Felicity Dindiwe was 20 when she came to Calcutta seven years ago from Lusaka, the Zambian capital, on a scholarship to study economics at Jadavpur University. She is an attractive young woman — she got a few modelling assignments in the city — and very precise. She seems to remember everything about her stay here with great clarity, including dates. “I came on July 8, 2013, and left on September 28, 2018,” says Felicity, now 27, speaking from Lusaka. She is now helping her father to manage his mining company, which deals in coal and amethysts, and is very busy.
Zambia is not in lockdown because of Covid and the situation is not very bad.

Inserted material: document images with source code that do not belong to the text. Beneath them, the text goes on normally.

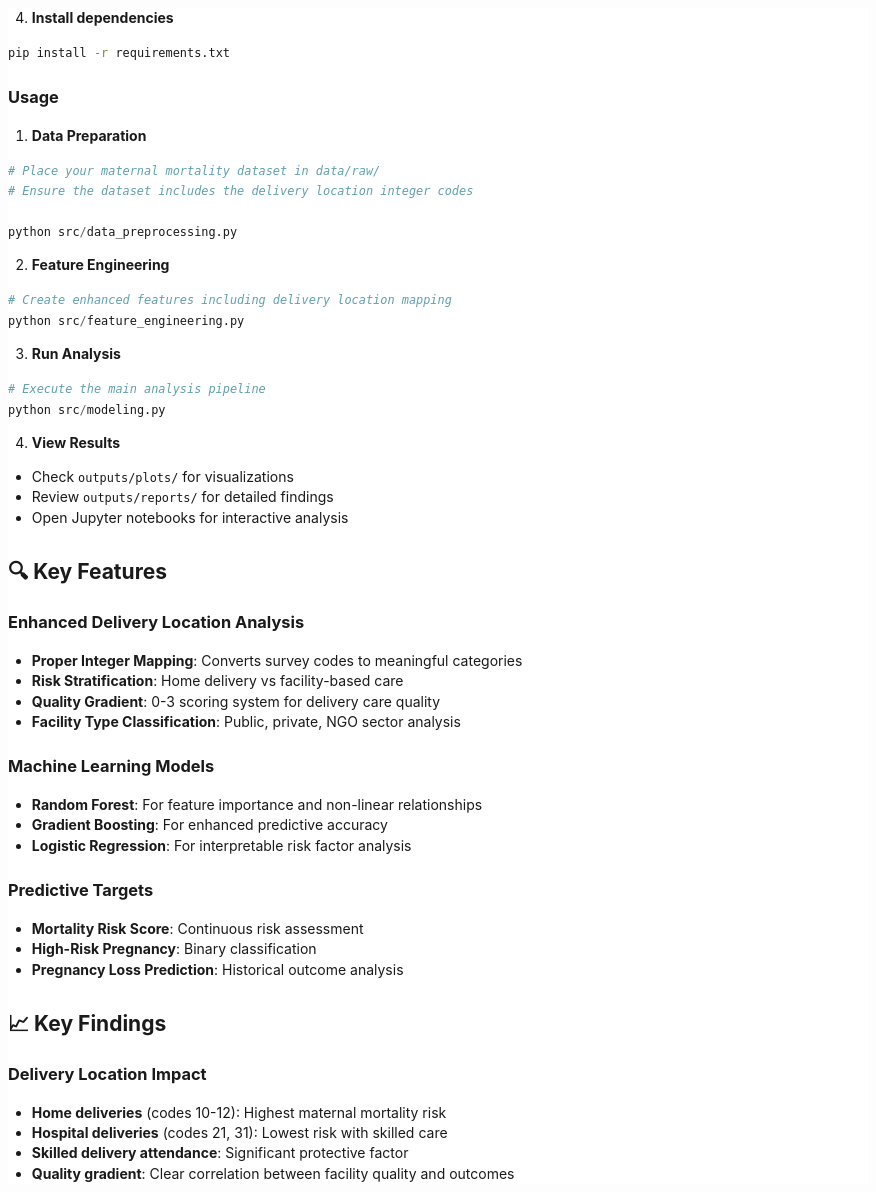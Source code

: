 4. **Install dependencies**
```bash
pip install -r requirements.txt
```

### Usage

1. **Data Preparation**
```python
# Place your maternal mortality dataset in data/raw/
# Ensure the dataset includes the delivery location integer codes

python src/data_preprocessing.py
```

2. **Feature Engineering**
```python
# Create enhanced features including delivery location mapping
python src/feature_engineering.py
```

3. **Run Analysis**
```python
# Execute the main analysis pipeline
python src/modeling.py
```

4. **View Results**
- Check `outputs/plots/` for visualizations
- Review `outputs/reports/` for detailed findings
- Open Jupyter notebooks for interactive analysis

## 🔍 Key Features

### Enhanced Delivery Location Analysis
- **Proper Integer Mapping**: Converts survey codes to meaningful categories
- **Risk Stratification**: Home delivery vs facility-based care
- **Quality Gradient**: 0-3 scoring system for delivery care quality
- **Facility Type Classification**: Public, private, NGO sector analysis

### Machine Learning Models
- **Random Forest**: For feature importance and non-linear relationships
- **Gradient Boosting**: For enhanced predictive accuracy
- **Logistic Regression**: For interpretable risk factor analysis

### Predictive Targets
- **Mortality Risk Score**: Continuous risk assessment
- **High-Risk Pregnancy**: Binary classification
- **Pregnancy Loss Prediction**: Historical outcome analysis

## 📈 Key Findings

### Delivery Location Impact
- **Home deliveries** (codes 10-12): Highest maternal mortality risk
- **Hospital deliveries** (codes 21, 31): Lowest risk with skilled care
- **Skilled delivery attendance**: Significant protective factor
- **Quality gradient**: Clear correlation between facility quality and outcomes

Did her five years in the city include bad experiences because of the colour of her skin?
Not always, but sometimes, yes, she says. She does not speak with rancour. It is not easy to categorise experience in any case. But her very first interaction with the city was a shock. “The taxi driver charged Rs 1,000 from the airport to Jadavpur,” she says.
“It’s not fair, is it, just because we are foreigners?” But that was discrimination at its mildest, cheating actually, and the city tends to fleece all foreigners equally, Black or White, even if it treats them differently. She would face other things.
Felicity did not want to stay at the university hostel at first. Thus began the house-hunt. “It was hectic.” She was on a scholarship, on a shoe-string budget, and struggling under the pressure of her economics honours course. “I had a lot to catch up with,” she says. She had chosen to study here as she felt that Indian education had a higher standard than the Zambian.
Landlords did not turn her down because she was African, she feels, “though others I knew were”. In the five years she lived in four south Calcutta apartments.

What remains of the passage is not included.